Cromwell Ojeda is a mainstay of the UAE music scene who has earned his stripes several times over, clocking gigs with as many as 30 different bands.
But the multi-instrumentalist's greatest contribution is probably still to come, after the release of his woozy electronic outfit Muhaisnah Four's debut album, A Memoir – which will be performed live for the first time tomorrow at d3 (Dubai Design District).
The unveiling comes less than two years after Ojeda uploaded the album's opening track, Home, to YouTube. The dreamy, electro-pop instrumental was accompanied by an arty, black and white, slo-mo skateboard video that encapsulates the track's sense of naive, natural wonder.
At that time, Ojeda was searching for a name to release the tune under and, flustered, plumped for the Deira neighbourhood he then called home. He had zero idea Muhaisnah Four would grow into a live outfit with enough buzz to share a bill with hip-hop heavyweights Earl Sweatshirt and Danny Brown, as he will at tomorrow’s concert, part of Dubai’s first Red Bull Music Academy (RBMA) Weekender.
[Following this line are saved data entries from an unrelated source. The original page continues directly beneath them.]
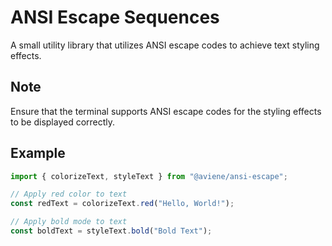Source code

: # ANSI Escape Sequences

A small utility library that utilizes ANSI escape codes to achieve text styling effects.

## Note

Ensure that the terminal supports ANSI escape codes for the styling effects to be displayed correctly.

## Example

```typescript
import { colorizeText, styleText } from "@aviene/ansi-escape";

// Apply red color to text
const redText = colorizeText.red("Hello, World!");

// Apply bold mode to text
const boldText = styleText.bold("Bold Text");
```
“I was just looking for a name for the website, somewhere I could dump all my music, photos and everything under one brand,” says the Filipino musician, who now lives in Al Nada 2. “Maybe I should have thought about it a little more.”
Such an oblique yet specific name is oddly appropriate for Muhaisnah Four’s music – slow, big-hearted, uncluttered pop songs built on fuzzy layers of spacey, sun-kissed synthesisers, beats and guitars. When the sporadic vocals arrive, they are another instrument amid the blur.
Loosely tagged in the “chillwave” bracket, it is a compelling sound, but far from Ojeda’s only voice. Muhaisnah Four is one of five musical projects he is currently involved in – which include playing drums in punk and hard-rock bands, guitar in instrumental post-rock outfit We Left As Humans, which released a debut album in December, and bass in long-standing rock juggernauts Juliana Down.
Also a father-of-three, who works full-time as a designer, Muhaisnah Four grew out of his desire to create a self-sustainable solo voice. A true bedroom project, Ojeda played and produced every note on A Memoir, with just three guest vocalists brought in for the handful of vocal tracks.
“I created this project because I didn’t want all the hassle of scheduling practices, managing bandmates’ family and work,” says Ojeda. Ironically at d3, Cromwell will lead a six-piece band, while previous gigs – which have included warming up for electronic trailblazers Dâm-Funk and Daedelus – have offered a mix of quartets, trios, duos and solo shows.
“I wanted a set-up I could do on my own, with nothing but a synthesiser and a sampler that I could fit inside one bag,” he says. “Now, I don’t know what happened to this project.”
Ojeda is still able to strip the music back down for solo engagements at intimate spaces, such as art galleries. But at such moments he is most definitely not a DJ, and while it might be electronic music, his is of the decidedly warm, woozy, sentimental kind. Tellingly, the album's song titles are often highly evocative, single words likely to conjure deep but diverse emotional reactions in listeners: Summer, Sunrise, Heart or Home.
After spending more than two-thirds of his life here, Ojeda empathically calls the UAE home. Born in the Philippines, his family moved to Dubai when he was 11. It was summer, and with two months before the school term started, Ojeda’s dad bought him and his brother a cheap acoustic guitar and Beatles songbook.
Within a year he was entertaining classmates. He learnt to play the drums from watching a cousin play Jimi Hendrix covers on holiday in the Philippines.
“Back then there was no tabs, no tutorial videos, no internet,” Ojeda says. “You had to really listen.”
Working through dozens of bands in his teens and 20s, Ojeda played guitar and bass in Sandwash, a spiky punk-rock band formed in 2002 among the first wave of original acts in the UAE, and experimental-dub quintet DubHigh. Now, he is also founder of The Board, a collective of electronic musicians, producers and beat makers in Dubai, who meet regularly and organise gigs.
“Personally, I find it hard to play in just one genre – if I do, within six months I’m bored,” says Ojeda. “If I’m playing punk and have a riff that doesn’t fit that band, I feel bad that it’s going to get thrown away – so I keep on creating new bands.
“I’m never in two bands of the same genre – it’s not healthy for the scene, or myself. This is a more productive way to contribute to the growth of the music scene – to keep creating music that nobody else is doing, that’s what excites me.”